__TASK__
Where a record contains a picture, omit the picture and repeat the rest exactly.

__SUPPLIED MATERIAL__

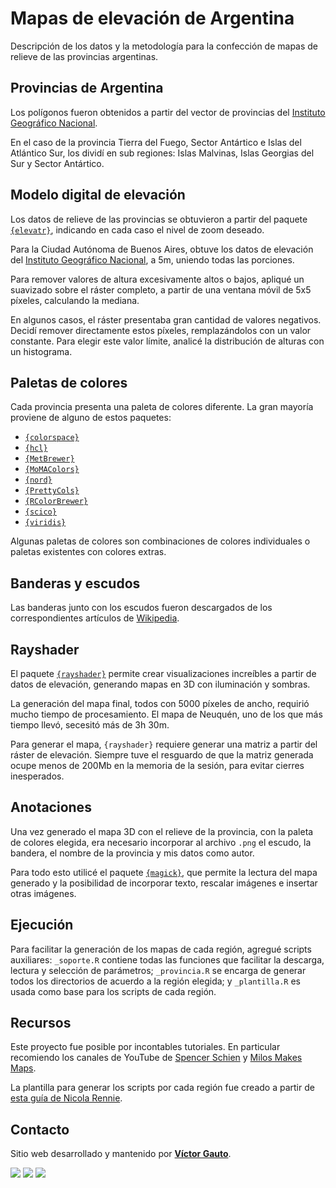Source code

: # Mapas de elevación de Argentina

Descripción de los datos y la metodología para la confección de mapas de relieve de las provincias argentinas.

## Provincias de Argentina

Los polígonos fueron obtenidos a partir del vector de provincias del [Instituto Geográfico Nacional](https://www.ign.gob.ar/NuestrasActividades/InformacionGeoespacial/CapasSIG).

En el caso de la provincia Tierra del Fuego, Sector Antártico e Islas del Atlántico Sur, los dividí en sub regiones: Islas Malvinas, Islas Georgias del Sur y Sector Antártico.

## Modelo digital de elevación

Los datos de relieve de las provincias se obtuvieron a partir del paquete [`{elevatr}`](https://github.com/USEPA/elevatr), indicando en cada caso el nivel de zoom deseado.

Para la Ciudad Autónoma de Buenos Aires, obtuve los datos de elevación del [Instituto Geográfico Nacional](https://www.ign.gob.ar/NuestrasActividades/Geodesia/ModeloDigitalElevaciones/Mapa), a 5m, uniendo todas las porciones.

Para remover valores de altura excesivamente altos o bajos, apliqué un suavizado sobre el ráster completo, a partir de una ventana móvil de 5x5 píxeles, calculando la mediana.

En algunos casos, el ráster presentaba gran cantidad de valores negativos. Decidí remover directamente estos píxeles, remplazándolos con un valor constante. Para elegir este valor límite, analicé la distribución de alturas con un histograma.

## Paletas de colores

Cada provincia presenta una paleta de colores diferente. La gran mayoría proviene de alguno de estos paquetes:

* [`{colorspace}`](https://cran.r-project.org/web/packages/colorspace/vignettes/colorspace.html)
* [`{hcl}`](https://colorspace.r-forge.r-project.org/articles/hcl_palettes.html)
* [`{MetBrewer}`](https://www.blakerobertmills.com/my-work/met-brewer)
* [`{MoMAColors}`](https://www.blakerobertmills.com/my-work/momacolors)
* [`{nord}`](https://cran.r-project.org/web/packages/nord/readme/README.html)
* [`{PrettyCols}`](https://nrennie.rbind.io/PrettyCols/)
* [`{RColorBrewer}`](https://www.datanovia.com/en/blog/the-a-z-of-rcolorbrewer-palette/)
* [`{scico}`](https://github.com/thomasp85/scico)
* [`{viridis}`](https://cran.r-project.org/web/packages/viridis/vignettes/intro-to-viridis.html)

Algunas paletas de colores son combinaciones de colores individuales o paletas existentes con colores extras.

## Banderas y escudos

Las banderas junto con los escudos fueron descargados de los correspondientes artículos de [Wikipedia](https://es.wikipedia.org/wiki/Anexo:Provincias_de_Argentina).

## Rayshader

El paquete [`{rayshader}`](https://www.rayshader.com/) permite crear visualizaciones increíbles a partir de datos de elevación, generando mapas en 3D con iluminación y sombras.

La generación del mapa final, todos con 5000 píxeles de ancho, requirió mucho tiempo de procesamiento. El mapa de Neuquén, uno de los que más tiempo llevó, secesitó más de 3h 30m.

Para generar el mapa, `{rayshader}` requiere generar una matriz a partir del ráster de elevación. Siempre tuve el resguardo de que la matriz generada ocupe menos de 200Mb en la memoria de la sesión, para evitar cierres inesperados.

## Anotaciones

Una vez generado el mapa 3D con el relieve de la provincia, con la paleta de colores elegida, era necesario incorporar al archivo `.png` el escudo, la bandera, el nombre de la provincia y mis datos como autor.

Para todo esto utilicé el paquete [`{magick}`](https://cran.r-project.org/web/packages/magick/vignettes/intro.html), que permite la lectura del mapa generado y la posibilidad de incorporar texto, rescalar imágenes e insertar otras imágenes.

## Ejecución

Para facilitar la generación de los mapas de cada región, agregué scripts auxiliares: `_soporte.R` contiene todas las funciones que facilitar la descarga, lectura y selección de parámetros; `_provincia.R` se encarga de generar todos los directorios de acuerdo a la región elegida; y `_plantilla.R` es usada como base para los scripts de cada región.

## Recursos

Este proyecto fue posible por incontables tutoriales. En particular recomiendo los canales de YouTube de [Spencer Schien](https://www.youtube.com/@MrPecners/featured) y [Milos Makes Maps](https://www.youtube.com/@milos-makes-maps/featured).

La plantilla para generar los scripts por cada región fue creado a partir de [esta guía de Nicola Rennie](https://nrennie.rbind.io/blog/script-templates-r/).

## Contacto

Sitio web desarrollado y mantenido por [<b>Víctor Gauto</b>](mailto:victor.gauto@putlook.com).

<p align="center">

[![](https://skillicons.dev/icons?i=instagram)](https://www.instagram.com/vhgauto/) [![](https://skillicons.dev/icons?i=twitter)](https://x.com/vhgauto) [![](https://skillicons.dev/icons?i=mastodon)](https://fosstodon.org/@vhgauto)

</p>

__EXPECTED ANSWER__
Source code

: # Mapas de elevación de Argentina

Descripción de los datos y la metodología para la confección de mapas de relieve de las provincias argentinas.

## Provincias de Argentina

Los polígonos fueron obtenidos a partir del vector de provincias del [Instituto Geográfico Nacional](https://www.ign.gob.ar/NuestrasActividades/InformacionGeoespacial/CapasSIG).

En el caso de la provincia Tierra del Fuego, Sector Antártico e Islas del Atlántico Sur, los dividí en sub regiones: Islas Malvinas, Islas Georgias del Sur y Sector Antártico.

## Modelo digital de elevación

Los datos de relieve de las provincias se obtuvieron a partir del paquete [`{elevatr}`](https://github.com/USEPA/elevatr), indicando en cada caso el nivel de zoom deseado.

Para la Ciudad Autónoma de Buenos Aires, obtuve los datos de elevación del [Instituto Geográfico Nacional](https://www.ign.gob.ar/NuestrasActividades/Geodesia/ModeloDigitalElevaciones/Mapa), a 5m, uniendo todas las porciones.

Para remover valores de altura excesivamente altos o bajos, apliqué un suavizado sobre el ráster completo, a partir de una ventana móvil de 5x5 píxeles, calculando la mediana.

En algunos casos, el ráster presentaba gran cantidad de valores negativos. Decidí remover directamente estos píxeles, remplazándolos con un valor constante. Para elegir este valor límite, analicé la distribución de alturas con un histograma.

## Paletas de colores

Cada provincia presenta una paleta de colores diferente. La gran mayoría proviene de alguno de estos paquetes:

* [`{colorspace}`](https://cran.r-project.org/web/packages/colorspace/vignettes/colorspace.html)
* [`{hcl}`](https://colorspace.r-forge.r-project.org/articles/hcl_palettes.html)
* [`{MetBrewer}`](https://www.blakerobertmills.com/my-work/met-brewer)
* [`{MoMAColors}`](https://www.blakerobertmills.com/my-work/momacolors)
* [`{nord}`](https://cran.r-project.org/web/packages/nord/readme/README.html)
* [`{PrettyCols}`](https://nrennie.rbind.io/PrettyCols/)
* [`{RColorBrewer}`](https://www.datanovia.com/en/blog/the-a-z-of-rcolorbrewer-palette/)
* [`{scico}`](https://github.com/thomasp85/scico)
* [`{viridis}`](https://cran.r-project.org/web/packages/viridis/vignettes/intro-to-viridis.html)

Algunas paletas de colores son combinaciones de colores individuales o paletas existentes con colores extras.

## Banderas y escudos

Las banderas junto con los escudos fueron descargados de los correspondientes artículos de [Wikipedia](https://es.wikipedia.org/wiki/Anexo:Provincias_de_Argentina).

## Rayshader

El paquete [`{rayshader}`](https://www.rayshader.com/) permite crear visualizaciones increíbles a partir de datos de elevación, generando mapas en 3D con iluminación y sombras.

La generación del mapa final, todos con 5000 píxeles de ancho, requirió mucho tiempo de procesamiento. El mapa de Neuquén, uno de los que más tiempo llevó, secesitó más de 3h 30m.

Para generar el mapa, `{rayshader}` requiere generar una matriz a partir del ráster de elevación. Siempre tuve el resguardo de que la matriz generada ocupe menos de 200Mb en la memoria de la sesión, para evitar cierres inesperados.

## Anotaciones

Una vez generado el mapa 3D con el relieve de la provincia, con la paleta de colores elegida, era necesario incorporar al archivo `.png` el escudo, la bandera, el nombre de la provincia y mis datos como autor.

Para todo esto utilicé el paquete [`{magick}`](https://cran.r-project.org/web/packages/magick/vignettes/intro.html), que permite la lectura del mapa generado y la posibilidad de incorporar texto, rescalar imágenes e insertar otras imágenes.

## Ejecución

Para facilitar la generación de los mapas de cada región, agregué scripts auxiliares: `_soporte.R` contiene todas las funciones que facilitar la descarga, lectura y selección de parámetros; `_provincia.R` se encarga de generar todos los directorios de acuerdo a la región elegida; y `_plantilla.R` es usada como base para los scripts de cada región.

## Recursos

Este proyecto fue posible por incontables tutoriales. En particular recomiendo los canales de YouTube de [Spencer Schien](https://www.youtube.com/@MrPecners/featured) y [Milos Makes Maps](https://www.youtube.com/@milos-makes-maps/featured).

La plantilla para generar los scripts por cada región fue creado a partir de [esta guía de Nicola Rennie](https://nrennie.rbind.io/blog/script-templates-r/).

## Contacto

Sitio web desarrollado y mantenido por [<b>Víctor Gauto</b>](mailto:victor.gauto@putlook.com).

<p align="center">

[![](https://skillicons.dev/icons?i=instagram)](https://www.instagram.com/vhgauto/) [![](https://skillicons.dev/icons?i=twitter)](https://x.com/vhgauto) [![](https://skillicons.dev/icons?i=mastodon)](https://fosstodon.org/@vhgauto)

</p>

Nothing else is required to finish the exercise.